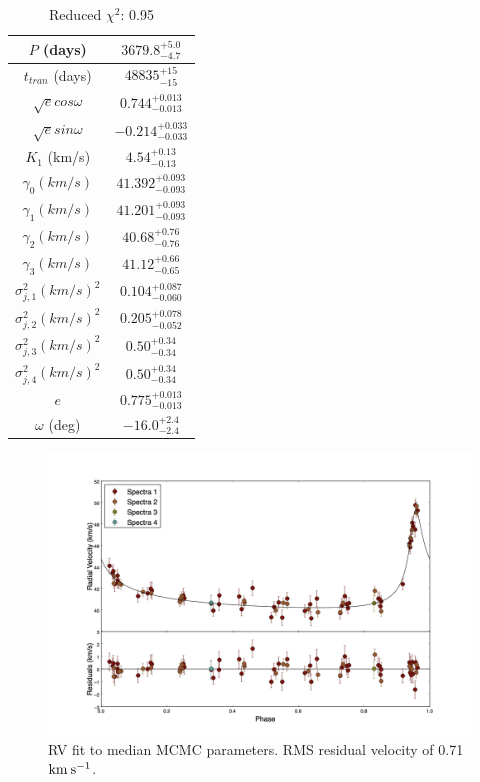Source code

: \documentclass{article}
\begin{document}
\begin{table}
\centering
\caption{Reduced $\chi^2$: 0.95}
\begin{tabular}{| c | c |}
\hline
$P$ (days) & $3679.8^{+5.0}_{-4.7}$ \\
\hline
$t_{tran}$ (days) & $48835^{+15}_{-15}$ \\
\hline
$\sqrt{e} cos\omega$ & $0.744^{+0.013}_{-0.013}$ \\
\hline
$\sqrt{e} sin\omega$ & $-0.214^{+0.033}_{-0.033}$ \\
\hline
$K_1$ (km/s) & $4.54^{+0.13}_{-0.13}$ \\
\hline
$\gamma_{0} (km/s)$ & $41.392^{+0.093}_{-0.093}$ \\
\hline
$\gamma_{1} (km/s)$ & $41.201^{+0.093}_{-0.093}$ \\
\hline
$\gamma_{2} (km/s)$ & $40.68^{+0.76}_{-0.76}$ \\
\hline
$\gamma_{3} (km/s)$ & $41.12^{+0.66}_{-0.65}$ \\
\hline
$\sigma^2_{j,1} (km/s)^2$ & $0.104^{+0.087}_{-0.060}$ \\
\hline
$\sigma^2_{j,2} (km/s)^2$ & $0.205^{+0.078}_{-0.052}$ \\
\hline
$\sigma^2_{j,3} (km/s)^2$ & $0.50^{+0.34}_{-0.34}$ \\
\hline
$\sigma^2_{j,4} (km/s)^2$ & $0.50^{+0.34}_{-0.34}$ \\
\hline
$e$ & $0.775^{+0.013}_{-0.013}$ \\
\hline
$\omega$ (deg) & $-16.0^{+2.4}_{-2.4}$ \\
\hline
\end{tabular}
\end{table}

\begin{figure}[!htb]
\centering
\includegraphics[width=\textwidth]{RVfit_100000_gammas.jpg}
\caption{RV fit to median MCMC parameters. RMS residual velocity of 0.71$\rm{km \: s^{-1}}$.}
\end{figure}
\end{document}
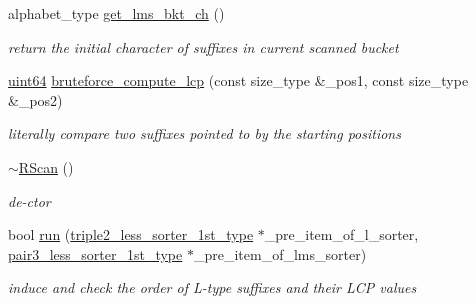 \begin{DoxyCompactItemize}
alphabet\+\_\+type \hyperlink{struct_validate4_1_1_r_scan_ac53c6318e14f774d956baea8134b5937}{get\+\_\+lms\+\_\+bkt\+\_\+ch} ()
\begin{DoxyCompactList}\small\item\em return the initial character of suffixes in current scanned bucket \end{DoxyCompactList}\item 
\hyperlink{types_8h_a60e8696a4678cd348e991a1f172e53f7}{uint64} \hyperlink{struct_validate4_1_1_r_scan_adc3cb04c1da68e1ac8a544c1eaf7c00c}{bruteforce\+\_\+compute\+\_\+lcp} (const size\+\_\+type \&\+\_\+pos1, const size\+\_\+type \&\+\_\+pos2)
\begin{DoxyCompactList}\small\item\em literally compare two suffixes pointed to by the starting positions \end{DoxyCompactList}\item 
\hyperlink{struct_validate4_1_1_r_scan_a853d1a1bbc53a8b1cacf231c0f64bf8a}{$\sim$\+R\+Scan} ()
\begin{DoxyCompactList}\small\item\em de-\/ctor \end{DoxyCompactList}\item 
bool \hyperlink{struct_validate4_1_1_r_scan_a963da6ae9411fca7fb05701dd678161f}{run} (\hyperlink{class_validate4_a4c1bcea817e34f96d95c99e0694bbfc8}{triple2\+\_\+less\+\_\+sorter\+\_\+1st\+\_\+type} $\ast$\+\_\+pre\+\_\+item\+\_\+of\+\_\+l\+\_\+sorter, \hyperlink{class_validate4_aff3135d55f749682df7e0f97c82a6769}{pair3\+\_\+less\+\_\+sorter\+\_\+1st\+\_\+type} $\ast$\+\_\+pre\+\_\+item\+\_\+of\+\_\+lms\+\_\+sorter)
\begin{DoxyCompactList}\small\item\em induce and check the order of L-\/type suffixes and their L\+CP values \end{DoxyCompactList}\end{DoxyCompactItemize}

## WHAT YOU ARE ASKED TO DO
Take each line in the listing that has the word "DoxyCompactList" and copy it.

## OUTPUT FOR THIS EXERCISE
\begin{DoxyCompactList}\small\item\em return the initial character of suffixes in current scanned bucket \end{DoxyCompactList}\item 
\begin{DoxyCompactList}\small\item\em literally compare two suffixes pointed to by the starting positions \end{DoxyCompactList}\item 
\begin{DoxyCompactList}\small\item\em de-\/ctor \end{DoxyCompactList}\item 
\begin{DoxyCompactList}\small\item\em induce and check the order of L-\/type suffixes and their L\+CP values \end{DoxyCompactList}\end{DoxyCompactItemize}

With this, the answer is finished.